Hacker News new | ask | show | jobs
by ksdsh 4992 days ago
My site is affected. I don't know how to handle this situation because the issues affect whole region.
1 comments

You should have duplicate infrastructure in another region which you fail over to automatically or manually.
We are going to set this up for our app, however there's a limit to how useful it is when you are reliant on services such as MongoHQ/PubNub (in our case) that are also affected!
Well, it's not going to be cool or best practice to use cloud services for your startup for the next week or two. Fortunately people on HN will then forget until the next AWS outage and your setup will be fine again.
Duplicating across regions is not well supported by AWS unfortunately. Any idea doing that without completely rebuild the infrastructure in an other region?
I assume you are using the AWS dashboard to manually deploy instances and setting them up by hand? First step is to get your infrastucture to the point where it deploys and scales up and down by itself. Once you manage that, moving to or keeping hot spares in another region is pretty easy.

Look into automated deployment tools like Foreman and configuration management tools like Puppet.

You assumed right.

We are learning the hard way that the EC2 Availability Zone separation is not enough, and EC2 is lacking some key features offering multi region tools.

Thanks for the hints, I'm going to check them out.

I echo this... although I don't personally use Foreman. You can do scaling type stuff without the tool and I just use POP (plain old puppet). For me personally it took longer to get on the config-management bandwagon but once I did I have never looked back.

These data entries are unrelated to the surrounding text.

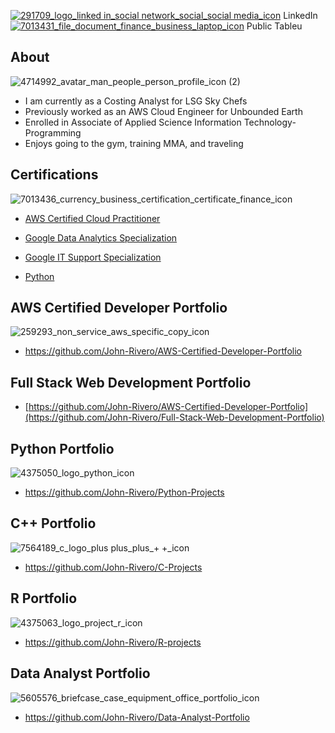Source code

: [1]: https://www.linkedin.com/in/john-rivero-233507181/
[2]: https://public.tableau.com/app/profile/john.r6470

[![291709_logo_linked in_social network_social_social media_icon](https://user-images.githubusercontent.com/81208412/215140165-c1ba8555-e0c9-4663-ac12-4fc25a59ea41.png)][1] LinkedIn [![7013431_file_document_finance_business_laptop_icon](https://user-images.githubusercontent.com/81208412/215141994-1d4feb36-605b-49a0-abe1-7bf20a6237ca.png)][2] Public Tableu


## About <br>
![4714992_avatar_man_people_person_profile_icon (2)](https://user-images.githubusercontent.com/81208412/215145136-bb9b3f7b-d78f-49e1-b9a4-2fb69213eb91.png)

- I am currently as a Costing Analyst for LSG Sky Chefs
- Previously worked as an AWS Cloud Engineer for Unbounded Earth
- Enrolled in Associate of Applied Science Information Technology-Programming
- Enjoys going to the gym, training MMA, and traveling

## Certifications
![7013436_currency_business_certification_certificate_finance_icon](https://user-images.githubusercontent.com/81208412/215144850-424663ba-2316-4245-92ec-029a6f17068c.png)

- [AWS Certified Cloud Practitioner](https://www.credly.com/badges/456af42e-f9b0-4010-ae4a-129bdf6bb2a0?source=linked_in_profile)

- [Google Data Analytics Specialization](https://www.coursera.org/account/accomplishments/specialization/certificate/WVYYLYC8ZHRE)

- [Google IT Support Specialization](https://www.credly.com/badges/6f4ad29d-9bde-4223-816e-31cf00b3c762?source=linked_in_profile)

- [Python](https://www.coursera.org/account/accomplishments/certificate/NB4SSU8HU9JG)

## AWS Certified Developer Portfolio
![259293_non_service_aws_specific_copy_icon](https://user-images.githubusercontent.com/81208412/230545260-ffc92bca-c769-479a-ab4d-9cfd875481ae.png)

- https://github.com/John-Rivero/AWS-Certified-Developer-Portfolio


## Full Stack Web Development Portfolio


- [https://github.com/John-Rivero/AWS-Certified-Developer-Portfolio](https://github.com/John-Rivero/Full-Stack-Web-Development-Portfolio)


## Python Portfolio
![4375050_logo_python_icon](https://user-images.githubusercontent.com/81208412/215146569-61405768-d5ba-407c-bd40-97464c5bcda1.png)

- https://github.com/John-Rivero/Python-Projects

## C++ Portfolio
![7564189_c_logo_plus plus_plus_+ +_icon](https://user-images.githubusercontent.com/81208412/215148999-7d3e5f1d-397a-47dc-bf36-f02b483b2806.png)

- https://github.com/John-Rivero/C-Projects

## R Portfolio
![4375063_logo_project_r_icon](https://user-images.githubusercontent.com/81208412/216561262-cadce901-7e62-4ea9-a97e-874781c4ce41.png)

- https://github.com/John-Rivero/R-projects

## Data Analyst Portfolio
![5605576_briefcase_case_equipment_office_portfolio_icon](https://user-images.githubusercontent.com/81208412/215148500-6c137de1-9689-40ca-baf1-1771f30c785e.png)

- https://github.com/John-Rivero/Data-Analyst-Portfolio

Learning to use Puppet, Chef, Salt or similar will only bring benefits!

How would you recommend performing that failover, when Elastic Load Balancers only cover a single region? If you host your own load balancer it'll have to be hosted somewhere, and DNS failover seems unpopular [1].

[1] http://serverfault.com/questions/60553/why-is-dns-failover-n...

DNS failover is fine, even if its manually triggered. We are almost two and a half hours into this network event, so even if you set a 5 minute TTL on your records and it takes you 15 minutes to respond, you are still way ahead of the game.

The idea that some DNS resolver somewhere caches records longer than TTL is mostly a myth. This is the case rarely on some mobile networks and networks behind satellite uplinks, but they generally have larger network issues anyway.